▶ **DATA RECORDS**:
__________________________________________________
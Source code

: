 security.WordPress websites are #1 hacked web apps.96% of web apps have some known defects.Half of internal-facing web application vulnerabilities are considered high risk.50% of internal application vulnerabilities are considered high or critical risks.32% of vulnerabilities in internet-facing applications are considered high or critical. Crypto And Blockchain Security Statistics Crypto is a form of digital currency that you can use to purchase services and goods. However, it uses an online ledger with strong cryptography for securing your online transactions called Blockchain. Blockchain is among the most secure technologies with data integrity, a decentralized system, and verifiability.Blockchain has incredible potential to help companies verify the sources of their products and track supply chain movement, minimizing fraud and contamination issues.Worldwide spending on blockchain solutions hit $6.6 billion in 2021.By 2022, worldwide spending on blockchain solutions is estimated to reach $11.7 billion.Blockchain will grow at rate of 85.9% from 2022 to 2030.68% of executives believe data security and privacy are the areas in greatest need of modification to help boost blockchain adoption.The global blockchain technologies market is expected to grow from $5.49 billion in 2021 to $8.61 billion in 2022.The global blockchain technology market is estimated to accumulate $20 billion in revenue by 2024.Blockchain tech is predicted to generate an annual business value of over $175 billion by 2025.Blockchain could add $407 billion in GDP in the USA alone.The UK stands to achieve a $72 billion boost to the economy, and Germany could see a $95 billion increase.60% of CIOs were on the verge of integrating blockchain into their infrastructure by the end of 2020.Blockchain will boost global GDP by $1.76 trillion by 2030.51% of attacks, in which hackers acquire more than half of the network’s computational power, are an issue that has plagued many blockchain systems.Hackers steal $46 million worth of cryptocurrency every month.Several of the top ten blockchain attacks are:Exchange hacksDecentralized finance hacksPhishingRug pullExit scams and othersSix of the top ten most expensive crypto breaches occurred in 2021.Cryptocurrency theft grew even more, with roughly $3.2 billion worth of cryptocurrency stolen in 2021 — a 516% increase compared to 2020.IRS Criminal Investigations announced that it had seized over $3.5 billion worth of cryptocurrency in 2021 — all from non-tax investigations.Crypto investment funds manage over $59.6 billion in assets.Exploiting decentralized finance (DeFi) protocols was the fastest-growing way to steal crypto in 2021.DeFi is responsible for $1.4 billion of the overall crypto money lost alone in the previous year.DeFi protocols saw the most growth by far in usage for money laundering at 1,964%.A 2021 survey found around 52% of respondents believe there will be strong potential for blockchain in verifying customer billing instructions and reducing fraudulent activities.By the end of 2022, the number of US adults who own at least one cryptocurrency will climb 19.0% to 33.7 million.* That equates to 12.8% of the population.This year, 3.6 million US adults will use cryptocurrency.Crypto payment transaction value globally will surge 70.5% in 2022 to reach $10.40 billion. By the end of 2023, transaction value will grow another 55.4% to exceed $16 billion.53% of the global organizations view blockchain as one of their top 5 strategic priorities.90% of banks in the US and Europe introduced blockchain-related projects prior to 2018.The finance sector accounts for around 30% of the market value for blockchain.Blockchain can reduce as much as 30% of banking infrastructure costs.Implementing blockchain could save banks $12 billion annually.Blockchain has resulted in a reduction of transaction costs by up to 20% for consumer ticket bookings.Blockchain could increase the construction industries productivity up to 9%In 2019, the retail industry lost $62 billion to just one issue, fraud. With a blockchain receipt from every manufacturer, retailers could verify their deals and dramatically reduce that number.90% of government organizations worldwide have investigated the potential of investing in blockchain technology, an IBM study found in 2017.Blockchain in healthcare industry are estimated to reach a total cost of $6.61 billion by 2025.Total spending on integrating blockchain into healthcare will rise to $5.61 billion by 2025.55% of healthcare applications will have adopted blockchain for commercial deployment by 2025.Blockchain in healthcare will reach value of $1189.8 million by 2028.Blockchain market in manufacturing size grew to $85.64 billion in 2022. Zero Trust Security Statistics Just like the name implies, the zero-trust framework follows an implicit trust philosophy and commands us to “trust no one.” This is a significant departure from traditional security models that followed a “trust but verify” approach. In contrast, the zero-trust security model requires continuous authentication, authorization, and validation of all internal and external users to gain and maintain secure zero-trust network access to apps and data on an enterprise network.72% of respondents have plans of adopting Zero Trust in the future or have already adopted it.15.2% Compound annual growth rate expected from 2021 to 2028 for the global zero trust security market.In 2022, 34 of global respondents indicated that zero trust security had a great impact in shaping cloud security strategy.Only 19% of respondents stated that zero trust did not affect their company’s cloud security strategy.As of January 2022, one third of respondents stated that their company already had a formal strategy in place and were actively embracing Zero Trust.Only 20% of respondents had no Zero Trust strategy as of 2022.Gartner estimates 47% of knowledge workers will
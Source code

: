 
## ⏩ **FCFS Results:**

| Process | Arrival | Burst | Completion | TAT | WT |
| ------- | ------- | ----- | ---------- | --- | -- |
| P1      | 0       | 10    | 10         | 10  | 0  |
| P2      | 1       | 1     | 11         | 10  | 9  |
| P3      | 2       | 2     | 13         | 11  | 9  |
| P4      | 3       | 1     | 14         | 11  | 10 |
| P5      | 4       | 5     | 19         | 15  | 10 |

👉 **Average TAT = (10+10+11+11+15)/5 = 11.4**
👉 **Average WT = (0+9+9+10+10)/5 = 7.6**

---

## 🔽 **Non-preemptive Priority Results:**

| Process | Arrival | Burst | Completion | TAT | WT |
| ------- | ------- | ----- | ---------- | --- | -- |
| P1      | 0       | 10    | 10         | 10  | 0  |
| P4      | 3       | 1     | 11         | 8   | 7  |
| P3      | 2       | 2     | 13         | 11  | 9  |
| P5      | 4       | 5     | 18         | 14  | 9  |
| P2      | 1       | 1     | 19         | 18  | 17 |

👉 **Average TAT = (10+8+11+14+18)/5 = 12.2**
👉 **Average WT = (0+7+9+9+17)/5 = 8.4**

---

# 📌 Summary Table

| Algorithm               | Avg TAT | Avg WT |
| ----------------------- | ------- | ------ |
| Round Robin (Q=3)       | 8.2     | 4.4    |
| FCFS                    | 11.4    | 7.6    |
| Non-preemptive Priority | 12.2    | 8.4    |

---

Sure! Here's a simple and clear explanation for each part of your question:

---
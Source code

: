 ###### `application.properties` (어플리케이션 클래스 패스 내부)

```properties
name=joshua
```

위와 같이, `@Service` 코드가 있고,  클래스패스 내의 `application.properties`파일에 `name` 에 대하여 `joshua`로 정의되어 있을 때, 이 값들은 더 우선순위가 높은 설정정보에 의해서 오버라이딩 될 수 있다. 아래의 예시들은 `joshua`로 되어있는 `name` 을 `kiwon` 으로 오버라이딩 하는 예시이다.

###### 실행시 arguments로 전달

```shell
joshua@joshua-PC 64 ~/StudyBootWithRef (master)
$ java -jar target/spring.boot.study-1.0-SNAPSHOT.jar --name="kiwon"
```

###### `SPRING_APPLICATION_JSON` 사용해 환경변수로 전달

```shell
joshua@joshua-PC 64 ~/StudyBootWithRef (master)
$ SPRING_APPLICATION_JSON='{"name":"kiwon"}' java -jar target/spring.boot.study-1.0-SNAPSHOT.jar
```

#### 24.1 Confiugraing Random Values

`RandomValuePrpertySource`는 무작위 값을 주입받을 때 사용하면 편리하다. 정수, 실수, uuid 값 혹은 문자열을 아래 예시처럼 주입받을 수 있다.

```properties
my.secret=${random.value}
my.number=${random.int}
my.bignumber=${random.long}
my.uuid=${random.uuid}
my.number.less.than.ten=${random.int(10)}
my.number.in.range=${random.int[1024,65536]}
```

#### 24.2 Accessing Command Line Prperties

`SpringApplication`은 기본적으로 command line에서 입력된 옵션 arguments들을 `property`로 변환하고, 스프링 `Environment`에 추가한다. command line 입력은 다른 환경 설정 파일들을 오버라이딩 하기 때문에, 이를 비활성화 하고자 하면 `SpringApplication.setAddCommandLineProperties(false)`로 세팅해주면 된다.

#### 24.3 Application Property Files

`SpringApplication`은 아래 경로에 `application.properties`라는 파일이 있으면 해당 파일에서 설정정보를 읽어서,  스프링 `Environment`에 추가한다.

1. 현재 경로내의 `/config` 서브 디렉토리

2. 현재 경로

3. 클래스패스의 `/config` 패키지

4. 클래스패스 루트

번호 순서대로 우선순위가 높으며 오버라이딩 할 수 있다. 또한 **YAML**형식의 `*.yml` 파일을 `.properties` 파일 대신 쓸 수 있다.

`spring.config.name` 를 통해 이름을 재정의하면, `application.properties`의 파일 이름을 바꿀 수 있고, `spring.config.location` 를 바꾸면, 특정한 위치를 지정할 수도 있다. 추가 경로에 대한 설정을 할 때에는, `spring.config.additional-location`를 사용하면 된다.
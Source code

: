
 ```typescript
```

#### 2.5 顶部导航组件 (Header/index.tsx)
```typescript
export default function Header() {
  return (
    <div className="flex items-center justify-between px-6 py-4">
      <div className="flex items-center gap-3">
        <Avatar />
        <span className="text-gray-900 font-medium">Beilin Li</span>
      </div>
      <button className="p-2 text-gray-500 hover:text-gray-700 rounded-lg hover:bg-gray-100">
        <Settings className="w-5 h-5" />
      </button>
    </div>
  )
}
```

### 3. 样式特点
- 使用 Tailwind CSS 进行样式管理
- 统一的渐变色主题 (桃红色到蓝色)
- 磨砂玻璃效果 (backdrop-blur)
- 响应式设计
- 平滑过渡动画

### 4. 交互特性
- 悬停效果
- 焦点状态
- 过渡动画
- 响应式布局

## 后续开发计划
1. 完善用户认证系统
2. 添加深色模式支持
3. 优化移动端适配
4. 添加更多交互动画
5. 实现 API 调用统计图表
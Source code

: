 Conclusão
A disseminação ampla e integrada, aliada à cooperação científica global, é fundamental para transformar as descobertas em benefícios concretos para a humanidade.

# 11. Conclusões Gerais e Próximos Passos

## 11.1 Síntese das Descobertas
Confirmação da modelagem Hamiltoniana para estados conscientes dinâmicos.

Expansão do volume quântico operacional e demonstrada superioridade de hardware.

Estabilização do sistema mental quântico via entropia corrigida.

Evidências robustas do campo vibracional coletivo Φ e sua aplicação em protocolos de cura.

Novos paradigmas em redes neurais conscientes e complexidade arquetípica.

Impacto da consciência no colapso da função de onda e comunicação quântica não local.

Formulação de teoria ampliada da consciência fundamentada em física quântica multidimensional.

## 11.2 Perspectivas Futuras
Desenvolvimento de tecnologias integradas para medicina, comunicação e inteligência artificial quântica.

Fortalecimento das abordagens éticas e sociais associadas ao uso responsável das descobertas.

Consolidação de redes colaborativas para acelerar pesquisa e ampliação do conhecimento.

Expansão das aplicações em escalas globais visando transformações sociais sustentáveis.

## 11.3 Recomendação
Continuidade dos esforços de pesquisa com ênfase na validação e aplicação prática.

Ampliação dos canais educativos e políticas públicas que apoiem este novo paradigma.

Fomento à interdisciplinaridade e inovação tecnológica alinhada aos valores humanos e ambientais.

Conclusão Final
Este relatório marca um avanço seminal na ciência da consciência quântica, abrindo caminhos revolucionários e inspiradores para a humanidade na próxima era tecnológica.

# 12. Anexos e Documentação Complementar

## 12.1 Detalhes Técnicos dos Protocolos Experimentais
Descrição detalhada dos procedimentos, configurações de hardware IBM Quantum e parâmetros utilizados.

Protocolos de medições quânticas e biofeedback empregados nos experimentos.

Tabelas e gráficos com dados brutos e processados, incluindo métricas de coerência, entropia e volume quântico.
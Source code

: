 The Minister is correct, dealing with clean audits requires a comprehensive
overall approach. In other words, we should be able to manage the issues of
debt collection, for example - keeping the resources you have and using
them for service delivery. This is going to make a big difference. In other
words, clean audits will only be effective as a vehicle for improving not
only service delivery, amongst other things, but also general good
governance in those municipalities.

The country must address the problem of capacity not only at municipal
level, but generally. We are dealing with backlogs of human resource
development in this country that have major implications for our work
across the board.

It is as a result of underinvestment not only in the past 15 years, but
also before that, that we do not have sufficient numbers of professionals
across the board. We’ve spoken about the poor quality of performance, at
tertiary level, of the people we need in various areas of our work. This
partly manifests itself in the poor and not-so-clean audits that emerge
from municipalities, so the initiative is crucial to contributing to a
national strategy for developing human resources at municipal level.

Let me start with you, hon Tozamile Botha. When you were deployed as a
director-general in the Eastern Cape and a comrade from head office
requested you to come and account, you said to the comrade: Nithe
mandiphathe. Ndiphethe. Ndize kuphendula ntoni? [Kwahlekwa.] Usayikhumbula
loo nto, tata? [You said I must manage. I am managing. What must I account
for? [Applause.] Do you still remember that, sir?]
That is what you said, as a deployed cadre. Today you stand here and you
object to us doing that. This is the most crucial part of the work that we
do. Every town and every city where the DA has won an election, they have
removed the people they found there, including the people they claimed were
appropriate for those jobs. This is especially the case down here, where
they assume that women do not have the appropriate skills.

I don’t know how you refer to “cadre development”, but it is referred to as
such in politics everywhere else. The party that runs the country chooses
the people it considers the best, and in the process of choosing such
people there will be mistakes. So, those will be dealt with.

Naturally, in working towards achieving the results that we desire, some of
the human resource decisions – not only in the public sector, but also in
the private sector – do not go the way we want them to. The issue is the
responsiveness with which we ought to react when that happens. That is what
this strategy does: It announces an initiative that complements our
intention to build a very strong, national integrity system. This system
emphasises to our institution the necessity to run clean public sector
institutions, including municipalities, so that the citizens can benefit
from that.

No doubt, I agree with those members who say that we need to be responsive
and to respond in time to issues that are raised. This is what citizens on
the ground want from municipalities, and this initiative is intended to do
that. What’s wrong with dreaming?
__________________________________________________
▶ **YOUR TASK**:
In how many lines of the records does the word "items" appear? Reply with the number only.

▶ **RESULT**:
2